What is being asked: Report each line of the records below that uses the word "Example".

+ + + + + + +

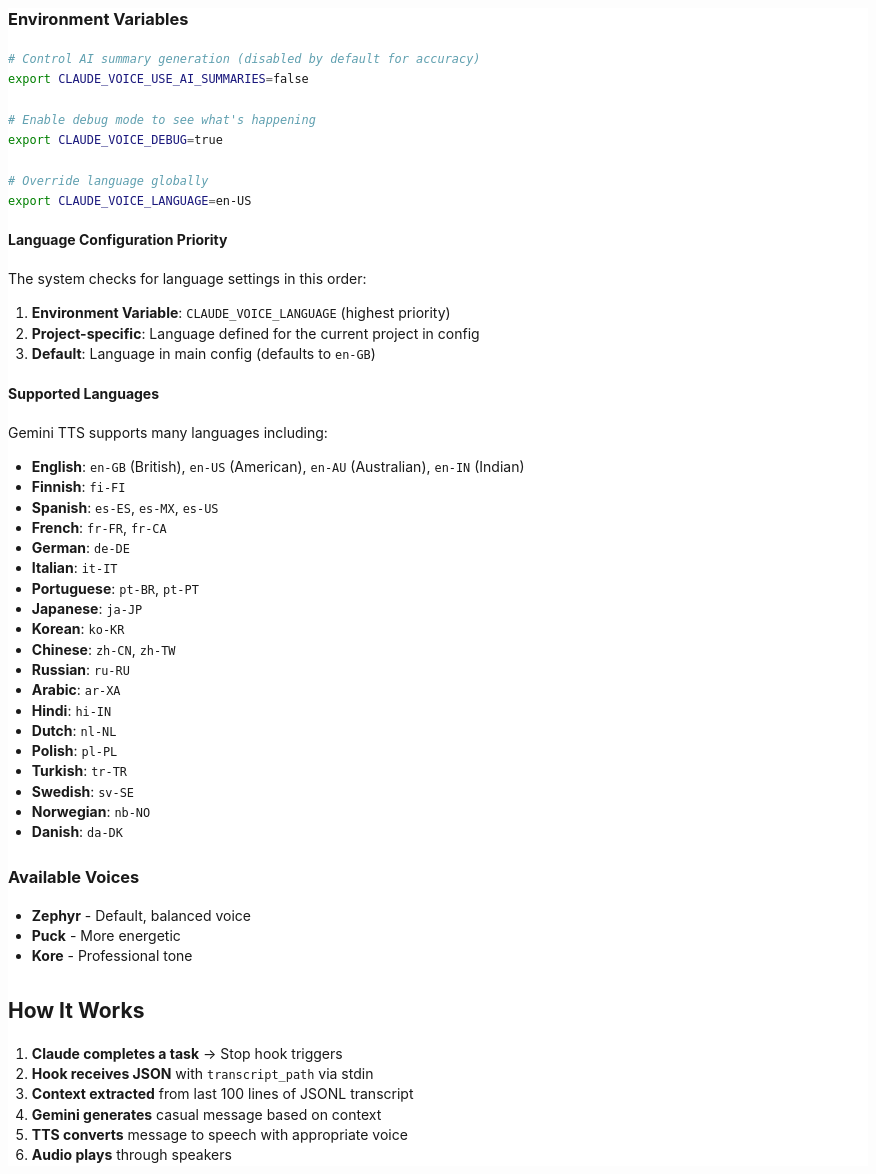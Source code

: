 ### Environment Variables

```bash
# Control AI summary generation (disabled by default for accuracy)
export CLAUDE_VOICE_USE_AI_SUMMARIES=false

# Enable debug mode to see what's happening
export CLAUDE_VOICE_DEBUG=true

# Override language globally
export CLAUDE_VOICE_LANGUAGE=en-US
```

#### Language Configuration Priority

The system checks for language settings in this order:
1. **Environment Variable**: `CLAUDE_VOICE_LANGUAGE` (highest priority)
2. **Project-specific**: Language defined for the current project in config
3. **Default**: Language in main config (defaults to `en-GB`)

#### Supported Languages

Gemini TTS supports many languages including:
- **English**: `en-GB` (British), `en-US` (American), `en-AU` (Australian), `en-IN` (Indian)
- **Finnish**: `fi-FI`
- **Spanish**: `es-ES`, `es-MX`, `es-US`
- **French**: `fr-FR`, `fr-CA`
- **German**: `de-DE`
- **Italian**: `it-IT`
- **Portuguese**: `pt-BR`, `pt-PT`
- **Japanese**: `ja-JP`
- **Korean**: `ko-KR`
- **Chinese**: `zh-CN`, `zh-TW`
- **Russian**: `ru-RU`
- **Arabic**: `ar-XA`
- **Hindi**: `hi-IN`
- **Dutch**: `nl-NL`
- **Polish**: `pl-PL`
- **Turkish**: `tr-TR`
- **Swedish**: `sv-SE`
- **Norwegian**: `nb-NO`
- **Danish**: `da-DK`

### Available Voices

- **Zephyr** - Default, balanced voice
- **Puck** - More energetic
- **Kore** - Professional tone

## How It Works

1. **Claude completes a task** → Stop hook triggers
2. **Hook receives JSON** with `transcript_path` via stdin
3. **Context extracted** from last 100 lines of JSONL transcript
4. **Gemini generates** casual message based on context
5. **TTS converts** message to speech with appropriate voice
6. **Audio plays** through speakers
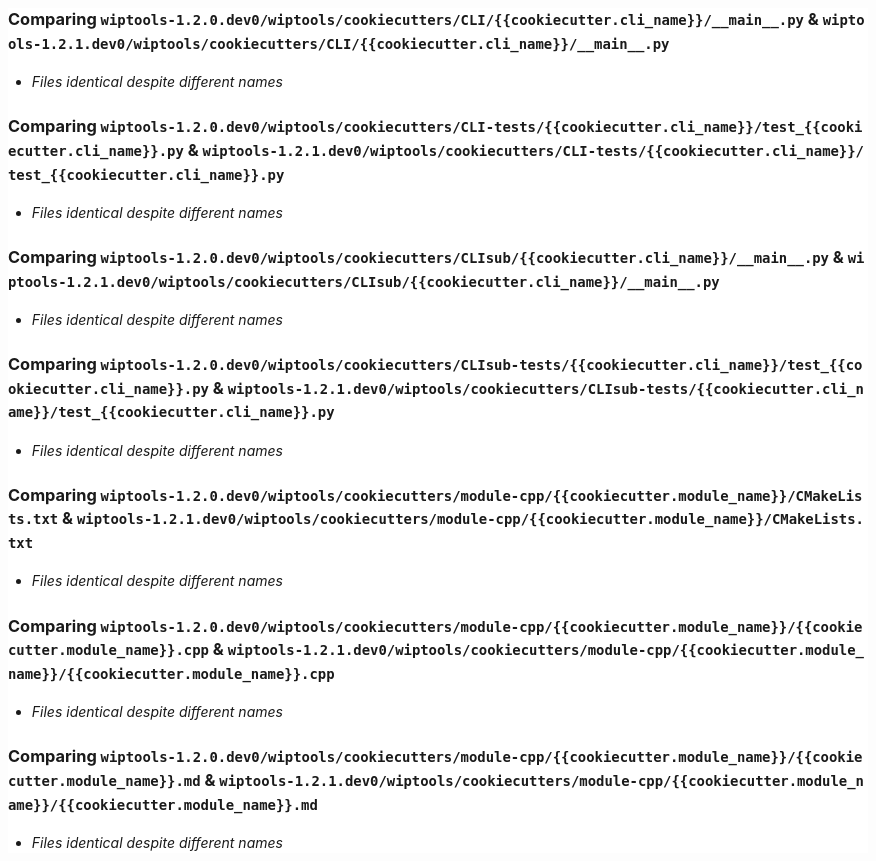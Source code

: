 ### Comparing `wiptools-1.2.0.dev0/wiptools/cookiecutters/CLI/{{cookiecutter.cli_name}}/__main__.py` & `wiptools-1.2.1.dev0/wiptools/cookiecutters/CLI/{{cookiecutter.cli_name}}/__main__.py`

 * *Files identical despite different names*

### Comparing `wiptools-1.2.0.dev0/wiptools/cookiecutters/CLI-tests/{{cookiecutter.cli_name}}/test_{{cookiecutter.cli_name}}.py` & `wiptools-1.2.1.dev0/wiptools/cookiecutters/CLI-tests/{{cookiecutter.cli_name}}/test_{{cookiecutter.cli_name}}.py`

 * *Files identical despite different names*

### Comparing `wiptools-1.2.0.dev0/wiptools/cookiecutters/CLIsub/{{cookiecutter.cli_name}}/__main__.py` & `wiptools-1.2.1.dev0/wiptools/cookiecutters/CLIsub/{{cookiecutter.cli_name}}/__main__.py`

 * *Files identical despite different names*

### Comparing `wiptools-1.2.0.dev0/wiptools/cookiecutters/CLIsub-tests/{{cookiecutter.cli_name}}/test_{{cookiecutter.cli_name}}.py` & `wiptools-1.2.1.dev0/wiptools/cookiecutters/CLIsub-tests/{{cookiecutter.cli_name}}/test_{{cookiecutter.cli_name}}.py`

 * *Files identical despite different names*

### Comparing `wiptools-1.2.0.dev0/wiptools/cookiecutters/module-cpp/{{cookiecutter.module_name}}/CMakeLists.txt` & `wiptools-1.2.1.dev0/wiptools/cookiecutters/module-cpp/{{cookiecutter.module_name}}/CMakeLists.txt`

 * *Files identical despite different names*

### Comparing `wiptools-1.2.0.dev0/wiptools/cookiecutters/module-cpp/{{cookiecutter.module_name}}/{{cookiecutter.module_name}}.cpp` & `wiptools-1.2.1.dev0/wiptools/cookiecutters/module-cpp/{{cookiecutter.module_name}}/{{cookiecutter.module_name}}.cpp`

 * *Files identical despite different names*

### Comparing `wiptools-1.2.0.dev0/wiptools/cookiecutters/module-cpp/{{cookiecutter.module_name}}/{{cookiecutter.module_name}}.md` & `wiptools-1.2.1.dev0/wiptools/cookiecutters/module-cpp/{{cookiecutter.module_name}}/{{cookiecutter.module_name}}.md`

 * *Files identical despite different names*
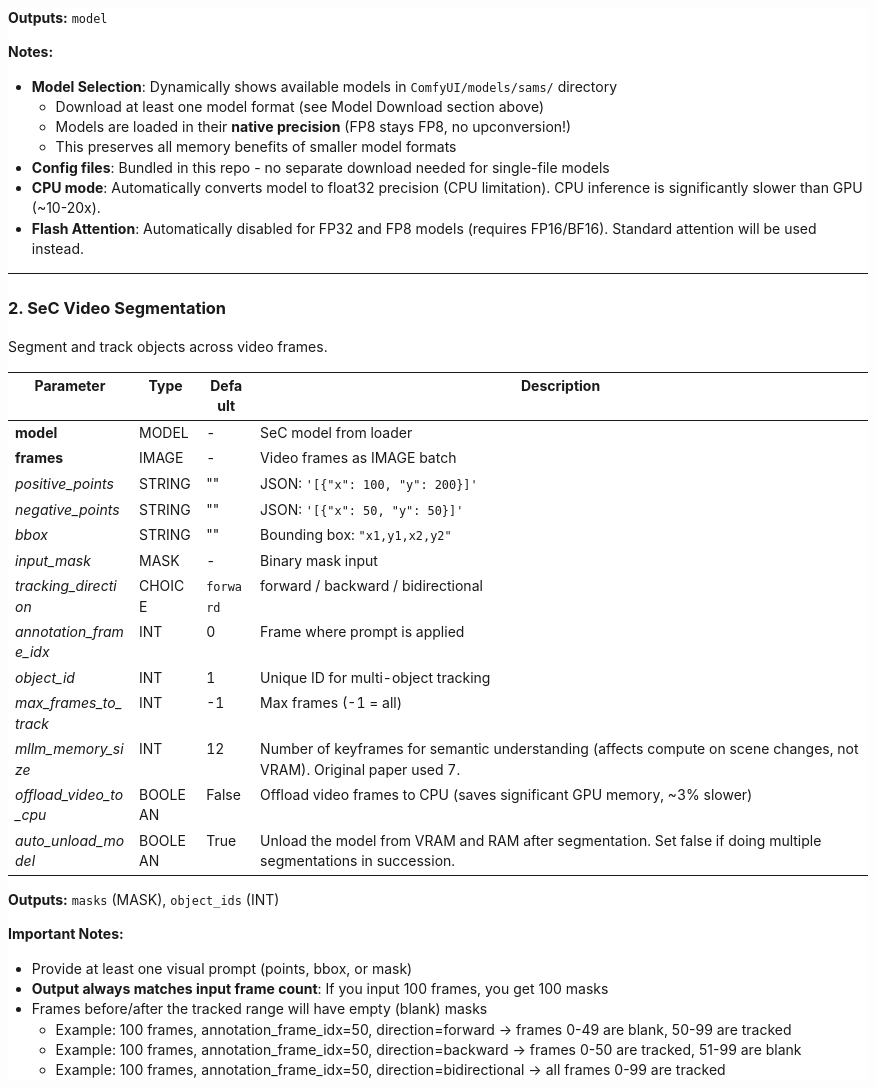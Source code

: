 **Outputs:** `model`

**Notes:**

- **Model Selection**: Dynamically shows available models in `ComfyUI/models/sams/` directory
  - Download at least one model format (see Model Download section above)
  - Models are loaded in their **native precision** (FP8 stays FP8, no upconversion!)
  - This preserves all memory benefits of smaller model formats
- **Config files**: Bundled in this repo - no separate download needed for single-file models
- **CPU mode**: Automatically converts model to float32 precision (CPU limitation). CPU inference is significantly slower than GPU (~10-20x).
- **Flash Attention**: Automatically disabled for FP32 and FP8 models (requires FP16/BF16). Standard attention will be used instead.

---

### 2. SeC Video Segmentation
Segment and track objects across video frames.

| Parameter | Type | Default | Description |
|-----------|------|---------|-------------|
| **model** | MODEL | - | SeC model from loader |
| **frames** | IMAGE | - | Video frames as IMAGE batch |
| *positive_points* | STRING | "" | JSON: `'[{"x": 100, "y": 200}]'` |
| *negative_points* | STRING | "" | JSON: `'[{"x": 50, "y": 50}]'` |
| *bbox* | STRING | "" | Bounding box: `"x1,y1,x2,y2"` |
| *input_mask* | MASK | - | Binary mask input |
| *tracking_direction* | CHOICE | `forward` | forward / backward / bidirectional |
| *annotation_frame_idx* | INT | 0 | Frame where prompt is applied |
| *object_id* | INT | 1 | Unique ID for multi-object tracking |
| *max_frames_to_track* | INT | -1 | Max frames (-1 = all) |
| *mllm_memory_size* | INT | 12 | Number of keyframes for semantic understanding (affects compute on scene changes, not VRAM). Original paper used 7. |
| *offload_video_to_cpu* | BOOLEAN | False | Offload video frames to CPU (saves significant GPU memory, ~3% slower) |
| *auto_unload_model* | BOOLEAN | True | Unload the model from VRAM and RAM after segmentation. Set false if doing multiple segmentations in succession. |

**Outputs:** `masks` (MASK), `object_ids` (INT)

**Important Notes:**

- Provide at least one visual prompt (points, bbox, or mask)
- **Output always matches input frame count**: If you input 100 frames, you get 100 masks
- Frames before/after the tracked range will have empty (blank) masks
  - Example: 100 frames, annotation_frame_idx=50, direction=forward → frames 0-49 are blank, 50-99 are tracked
  - Example: 100 frames, annotation_frame_idx=50, direction=backward → frames 0-50 are tracked, 51-99 are blank
  - Example: 100 frames, annotation_frame_idx=50, direction=bidirectional → all frames 0-99 are tracked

+ + + + + + +

Result of the task:
  - Example: 100 frames, annotation_frame_idx=50, direction=forward → frames 0-49 are blank, 50-99 are tracked
  - Example: 100 frames, annotation_frame_idx=50, direction=backward → frames 0-50 are tracked, 51-99 are blank
  - Example: 100 frames, annotation_frame_idx=50, direction=bidirectional → all frames 0-99 are tracked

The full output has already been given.